Rules Translator README

参考解释器项目:Mini_C

MODIFY THE FILE PATH BEFORE STARTING THE PROGRAM TO GENERATE LR1 TABLE

  • [WholeTest.cpp] : 2 paths
  • [TableGenerator.cpp] : out_path

This project is a support tool project for the Mini_C project. Aiming at let the syntactic parse process of Mini_C can focus on the expression of information rather than the form.

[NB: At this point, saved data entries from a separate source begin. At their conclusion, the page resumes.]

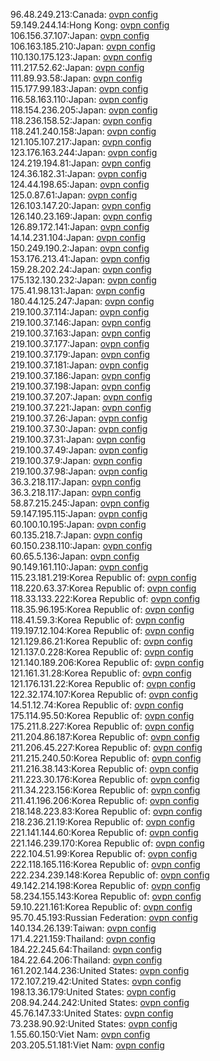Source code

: 96.48.249.213:Canada: [ovpn config](vpn/96_48_249_213.ovpn)  
59.149.244.14:Hong Kong: [ovpn config](vpn/59_149_244_14.ovpn)  
106.156.37.107:Japan: [ovpn config](vpn/106_156_37_107.ovpn)  
106.163.185.210:Japan: [ovpn config](vpn/106_163_185_210.ovpn)  
110.130.175.123:Japan: [ovpn config](vpn/110_130_175_123.ovpn)  
111.217.52.62:Japan: [ovpn config](vpn/111_217_52_62.ovpn)  
111.89.93.58:Japan: [ovpn config](vpn/111_89_93_58.ovpn)  
115.177.99.183:Japan: [ovpn config](vpn/115_177_99_183.ovpn)  
116.58.163.110:Japan: [ovpn config](vpn/116_58_163_110.ovpn)  
118.154.236.205:Japan: [ovpn config](vpn/118_154_236_205.ovpn)  
118.236.158.52:Japan: [ovpn config](vpn/118_236_158_52.ovpn)  
118.241.240.158:Japan: [ovpn config](vpn/118_241_240_158.ovpn)  
121.105.107.217:Japan: [ovpn config](vpn/121_105_107_217.ovpn)  
123.176.163.244:Japan: [ovpn config](vpn/123_176_163_244.ovpn)  
124.219.194.81:Japan: [ovpn config](vpn/124_219_194_81.ovpn)  
124.36.182.31:Japan: [ovpn config](vpn/124_36_182_31.ovpn)  
124.44.198.65:Japan: [ovpn config](vpn/124_44_198_65.ovpn)  
125.0.87.61:Japan: [ovpn config](vpn/125_0_87_61.ovpn)  
126.103.147.20:Japan: [ovpn config](vpn/126_103_147_20.ovpn)  
126.140.23.169:Japan: [ovpn config](vpn/126_140_23_169.ovpn)  
126.89.172.141:Japan: [ovpn config](vpn/126_89_172_141.ovpn)  
14.14.231.104:Japan: [ovpn config](vpn/14_14_231_104.ovpn)  
150.249.190.2:Japan: [ovpn config](vpn/150_249_190_2.ovpn)  
153.176.213.41:Japan: [ovpn config](vpn/153_176_213_41.ovpn)  
159.28.202.24:Japan: [ovpn config](vpn/159_28_202_24.ovpn)  
175.132.130.232:Japan: [ovpn config](vpn/175_132_130_232.ovpn)  
175.41.98.131:Japan: [ovpn config](vpn/175_41_98_131.ovpn)  
180.44.125.247:Japan: [ovpn config](vpn/180_44_125_247.ovpn)  
219.100.37.114:Japan: [ovpn config](vpn/219_100_37_114.ovpn)  
219.100.37.146:Japan: [ovpn config](vpn/219_100_37_146.ovpn)  
219.100.37.163:Japan: [ovpn config](vpn/219_100_37_163.ovpn)  
219.100.37.177:Japan: [ovpn config](vpn/219_100_37_177.ovpn)  
219.100.37.179:Japan: [ovpn config](vpn/219_100_37_179.ovpn)  
219.100.37.181:Japan: [ovpn config](vpn/219_100_37_181.ovpn)  
219.100.37.186:Japan: [ovpn config](vpn/219_100_37_186.ovpn)  
219.100.37.198:Japan: [ovpn config](vpn/219_100_37_198.ovpn)  
219.100.37.207:Japan: [ovpn config](vpn/219_100_37_207.ovpn)  
219.100.37.221:Japan: [ovpn config](vpn/219_100_37_221.ovpn)  
219.100.37.26:Japan: [ovpn config](vpn/219_100_37_26.ovpn)  
219.100.37.30:Japan: [ovpn config](vpn/219_100_37_30.ovpn)  
219.100.37.31:Japan: [ovpn config](vpn/219_100_37_31.ovpn)  
219.100.37.49:Japan: [ovpn config](vpn/219_100_37_49.ovpn)  
219.100.37.9:Japan: [ovpn config](vpn/219_100_37_9.ovpn)  
219.100.37.98:Japan: [ovpn config](vpn/219_100_37_98.ovpn)  
36.3.218.117:Japan: [ovpn config](vpn/36_3_218_117.ovpn)  
36.3.218.117:Japan: [ovpn config](vpn/36_3_218_117.ovpn)  
58.87.215.245:Japan: [ovpn config](vpn/58_87_215_245.ovpn)  
59.147.195.115:Japan: [ovpn config](vpn/59_147_195_115.ovpn)  
60.100.10.195:Japan: [ovpn config](vpn/60_100_10_195.ovpn)  
60.135.218.7:Japan: [ovpn config](vpn/60_135_218_7.ovpn)  
60.150.238.110:Japan: [ovpn config](vpn/60_150_238_110.ovpn)  
60.65.5.136:Japan: [ovpn config](vpn/60_65_5_136.ovpn)  
90.149.161.110:Japan: [ovpn config](vpn/90_149_161_110.ovpn)  
115.23.181.219:Korea Republic of: [ovpn config](vpn/115_23_181_219.ovpn)  
118.220.63.37:Korea Republic of: [ovpn config](vpn/118_220_63_37.ovpn)  
118.33.133.222:Korea Republic of: [ovpn config](vpn/118_33_133_222.ovpn)  
118.35.96.195:Korea Republic of: [ovpn config](vpn/118_35_96_195.ovpn)  
118.41.59.3:Korea Republic of: [ovpn config](vpn/118_41_59_3.ovpn)  
119.197.12.104:Korea Republic of: [ovpn config](vpn/119_197_12_104.ovpn)  
121.129.86.21:Korea Republic of: [ovpn config](vpn/121_129_86_21.ovpn)  
121.137.0.228:Korea Republic of: [ovpn config](vpn/121_137_0_228.ovpn)  
121.140.189.206:Korea Republic of: [ovpn config](vpn/121_140_189_206.ovpn)  
121.161.31.28:Korea Republic of: [ovpn config](vpn/121_161_31_28.ovpn)  
121.176.131.22:Korea Republic of: [ovpn config](vpn/121_176_131_22.ovpn)  
122.32.174.107:Korea Republic of: [ovpn config](vpn/122_32_174_107.ovpn)  
14.51.12.74:Korea Republic of: [ovpn config](vpn/14_51_12_74.ovpn)  
175.114.95.50:Korea Republic of: [ovpn config](vpn/175_114_95_50.ovpn)  
175.211.8.227:Korea Republic of: [ovpn config](vpn/175_211_8_227.ovpn)  
211.204.86.187:Korea Republic of: [ovpn config](vpn/211_204_86_187.ovpn)  
211.206.45.227:Korea Republic of: [ovpn config](vpn/211_206_45_227.ovpn)  
211.215.240.50:Korea Republic of: [ovpn config](vpn/211_215_240_50.ovpn)  
211.216.38.143:Korea Republic of: [ovpn config](vpn/211_216_38_143.ovpn)  
211.223.30.176:Korea Republic of: [ovpn config](vpn/211_223_30_176.ovpn)  
211.34.223.156:Korea Republic of: [ovpn config](vpn/211_34_223_156.ovpn)  
211.41.196.206:Korea Republic of: [ovpn config](vpn/211_41_196_206.ovpn)  
218.148.223.83:Korea Republic of: [ovpn config](vpn/218_148_223_83.ovpn)  
218.236.21.19:Korea Republic of: [ovpn config](vpn/218_236_21_19.ovpn)  
221.141.144.60:Korea Republic of: [ovpn config](vpn/221_141_144_60.ovpn)  
221.146.239.170:Korea Republic of: [ovpn config](vpn/221_146_239_170.ovpn)  
222.104.51.99:Korea Republic of: [ovpn config](vpn/222_104_51_99.ovpn)  
222.118.165.116:Korea Republic of: [ovpn config](vpn/222_118_165_116.ovpn)  
222.234.239.148:Korea Republic of: [ovpn config](vpn/222_234_239_148.ovpn)  
49.142.214.198:Korea Republic of: [ovpn config](vpn/49_142_214_198.ovpn)  
58.234.155.143:Korea Republic of: [ovpn config](vpn/58_234_155_143.ovpn)  
59.10.221.161:Korea Republic of: [ovpn config](vpn/59_10_221_161.ovpn)  
95.70.45.193:Russian Federation: [ovpn config](vpn/95_70_45_193.ovpn)  
140.134.26.139:Taiwan: [ovpn config](vpn/140_134_26_139.ovpn)  
171.4.221.159:Thailand: [ovpn config](vpn/171_4_221_159.ovpn)  
184.22.245.64:Thailand: [ovpn config](vpn/184_22_245_64.ovpn)  
184.22.64.206:Thailand: [ovpn config](vpn/184_22_64_206.ovpn)  
161.202.144.236:United States: [ovpn config](vpn/161_202_144_236.ovpn)  
172.107.219.42:United States: [ovpn config](vpn/172_107_219_42.ovpn)  
198.13.36.179:United States: [ovpn config](vpn/198_13_36_179.ovpn)  
208.94.244.242:United States: [ovpn config](vpn/208_94_244_242.ovpn)  
45.76.147.33:United States: [ovpn config](vpn/45_76_147_33.ovpn)  
73.238.90.92:United States: [ovpn config](vpn/73_238_90_92.ovpn)  
1.55.60.150:Viet Nam: [ovpn config](vpn/1_55_60_150.ovpn)  
203.205.51.181:Viet Nam: [ovpn config](vpn/203_205_51_181.ovpn)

And this can translate all of the LR(1) grammer. Basically, it takes in the information that needed to distinguish a grammer, like: the terminate and nonterminate symbol set, the "production" list and the first nonterminate symbol, then output the ActionTable and GotoTable in the form of C++ code. So, it takes in a ".tsl" file and output a ".cpp" file.

How to Use This Project

  1. Write a valid ".tsl" file (Detail)
  2. Compile the project with C++17 compiler.
  3. ./<program name> <target ".tsl" file> <target ".cpp" file name>
  4. Use the ".cpp" file with a provided interface (Detail)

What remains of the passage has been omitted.